Among the entries below, find the lines with the word "messages" and return them.

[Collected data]
====
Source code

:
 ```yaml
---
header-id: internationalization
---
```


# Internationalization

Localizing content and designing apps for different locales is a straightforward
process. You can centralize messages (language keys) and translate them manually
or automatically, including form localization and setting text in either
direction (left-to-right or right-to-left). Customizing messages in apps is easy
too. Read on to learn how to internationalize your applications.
====
■ RESPONSE AREA:
process. You can centralize messages (language keys) and translate them manually
direction (left-to-right or right-to-left). Customizing messages in apps is easy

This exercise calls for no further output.